Motor Vehicle Safety Responsibility Law, W. Va. Code §§ 17D-1-1 to 17D-6-7 (the

“MVSRL”). In practical terms, the question is whether United Financial is obligated for

$1 million of liability coverage or $25,000 of liability coverage. 1

              Ordinarily, the Policy’s terms and conditions would control, but in this case,

the Policy includes language that purports to exclude coverage because Mr. Perry was

driving a truck belonging to Milton Hardware, LLC, and because Mr. Ball was Milton

Hardware’s employee. See United Fin. Cas. Co. v. Ball, 941 F.3d 710, 714-15 (4th Cir.

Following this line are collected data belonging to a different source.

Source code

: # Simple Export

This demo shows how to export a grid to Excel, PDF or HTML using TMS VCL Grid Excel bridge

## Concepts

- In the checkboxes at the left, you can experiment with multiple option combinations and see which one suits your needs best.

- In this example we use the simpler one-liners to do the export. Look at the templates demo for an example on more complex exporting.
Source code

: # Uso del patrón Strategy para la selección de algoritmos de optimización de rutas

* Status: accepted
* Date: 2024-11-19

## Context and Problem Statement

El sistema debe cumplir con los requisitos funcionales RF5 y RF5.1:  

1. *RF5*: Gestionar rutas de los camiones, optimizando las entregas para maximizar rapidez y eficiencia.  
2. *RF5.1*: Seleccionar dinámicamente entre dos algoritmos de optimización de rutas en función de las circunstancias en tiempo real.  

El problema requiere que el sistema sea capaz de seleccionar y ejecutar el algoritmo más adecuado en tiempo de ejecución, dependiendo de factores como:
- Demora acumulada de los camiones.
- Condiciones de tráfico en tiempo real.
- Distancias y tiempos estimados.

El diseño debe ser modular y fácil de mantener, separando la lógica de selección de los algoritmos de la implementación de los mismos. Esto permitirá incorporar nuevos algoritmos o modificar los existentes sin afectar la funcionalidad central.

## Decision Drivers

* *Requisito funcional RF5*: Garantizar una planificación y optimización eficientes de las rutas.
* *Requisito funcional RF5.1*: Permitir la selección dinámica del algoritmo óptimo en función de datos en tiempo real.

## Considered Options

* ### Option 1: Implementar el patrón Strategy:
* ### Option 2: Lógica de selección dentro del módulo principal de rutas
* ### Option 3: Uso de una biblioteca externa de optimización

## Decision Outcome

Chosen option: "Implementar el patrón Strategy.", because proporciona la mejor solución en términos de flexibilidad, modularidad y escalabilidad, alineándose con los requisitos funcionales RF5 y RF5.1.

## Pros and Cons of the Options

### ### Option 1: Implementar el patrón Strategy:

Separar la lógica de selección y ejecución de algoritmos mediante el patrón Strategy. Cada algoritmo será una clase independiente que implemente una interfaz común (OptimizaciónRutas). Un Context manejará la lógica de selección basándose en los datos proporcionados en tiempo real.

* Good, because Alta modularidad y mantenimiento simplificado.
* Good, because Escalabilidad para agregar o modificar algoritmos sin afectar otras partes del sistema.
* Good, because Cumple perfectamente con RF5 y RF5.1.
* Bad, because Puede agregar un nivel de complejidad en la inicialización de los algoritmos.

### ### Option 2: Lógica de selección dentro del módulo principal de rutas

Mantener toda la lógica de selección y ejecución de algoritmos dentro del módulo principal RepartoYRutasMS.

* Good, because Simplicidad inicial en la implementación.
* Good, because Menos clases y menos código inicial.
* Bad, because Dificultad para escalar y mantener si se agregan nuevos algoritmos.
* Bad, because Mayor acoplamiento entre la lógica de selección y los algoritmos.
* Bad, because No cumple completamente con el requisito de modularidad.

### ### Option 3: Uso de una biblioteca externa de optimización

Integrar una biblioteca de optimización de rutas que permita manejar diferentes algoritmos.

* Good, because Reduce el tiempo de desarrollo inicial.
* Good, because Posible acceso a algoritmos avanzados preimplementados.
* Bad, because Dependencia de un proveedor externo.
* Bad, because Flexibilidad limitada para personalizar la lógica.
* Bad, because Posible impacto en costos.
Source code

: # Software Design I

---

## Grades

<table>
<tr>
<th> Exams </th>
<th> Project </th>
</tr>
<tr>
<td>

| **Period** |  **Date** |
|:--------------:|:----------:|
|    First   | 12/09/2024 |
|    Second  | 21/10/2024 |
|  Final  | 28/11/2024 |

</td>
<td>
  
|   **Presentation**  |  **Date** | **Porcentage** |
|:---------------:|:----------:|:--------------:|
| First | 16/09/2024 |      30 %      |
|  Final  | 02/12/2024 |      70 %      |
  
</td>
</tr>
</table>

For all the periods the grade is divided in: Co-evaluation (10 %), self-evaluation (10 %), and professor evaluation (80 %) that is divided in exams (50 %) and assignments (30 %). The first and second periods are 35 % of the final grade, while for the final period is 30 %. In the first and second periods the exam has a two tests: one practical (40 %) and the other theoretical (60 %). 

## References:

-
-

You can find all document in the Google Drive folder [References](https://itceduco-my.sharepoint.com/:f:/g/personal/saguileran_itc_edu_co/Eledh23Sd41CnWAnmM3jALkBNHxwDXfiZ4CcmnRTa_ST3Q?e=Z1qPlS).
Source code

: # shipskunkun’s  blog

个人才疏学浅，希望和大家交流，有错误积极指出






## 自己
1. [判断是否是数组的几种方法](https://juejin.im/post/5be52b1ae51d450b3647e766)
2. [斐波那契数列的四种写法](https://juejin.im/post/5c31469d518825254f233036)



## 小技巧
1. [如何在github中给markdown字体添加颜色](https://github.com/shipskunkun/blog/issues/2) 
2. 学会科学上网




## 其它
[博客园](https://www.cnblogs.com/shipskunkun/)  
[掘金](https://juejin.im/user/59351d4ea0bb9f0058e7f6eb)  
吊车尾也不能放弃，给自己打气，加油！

2019) (describing the Policy’s “Employee Indemnification and Employer’s Liability

exclusion” (the “Exclusion”)).       According to the Fourth Circuit, this Exclusion or

“limitation of coverage for a permissive user of an insured vehicle contravenes West

              1
                  See W. Va. Code § 17D-4-2(b) (eff. 2015) (defining “proof of financial
responsibility” as “proof of ability to respond in damages for liability . . . arising out of the
. . . use of a motor vehicle . . . in the amount of $25,000 because of bodily injury to or death
of one person in any one accident . . .”).
Virginia Code § 33-6-31(a) [(eff. 2015)] and . . . renders the exclusion unenforceable.”

United Financial, 941 F.3d at 717. Nevertheless, this conclusion “must be understood in

context.” United Fin. Cas. Co. v. Milton Hardware, LLC, No. CV 3:17-2002, 2020 WL

1545766, at *2 (S.D. W. Va. Mar. 31, 2020) (memorandum opinion and order). “When

the language of an insurance policy is contrary to statute and therefore void,” that is not

the end of the matter. Adkins v. Meador, 201 W. Va. 148, 153, 494 S.E.2d 915, 920 (1997).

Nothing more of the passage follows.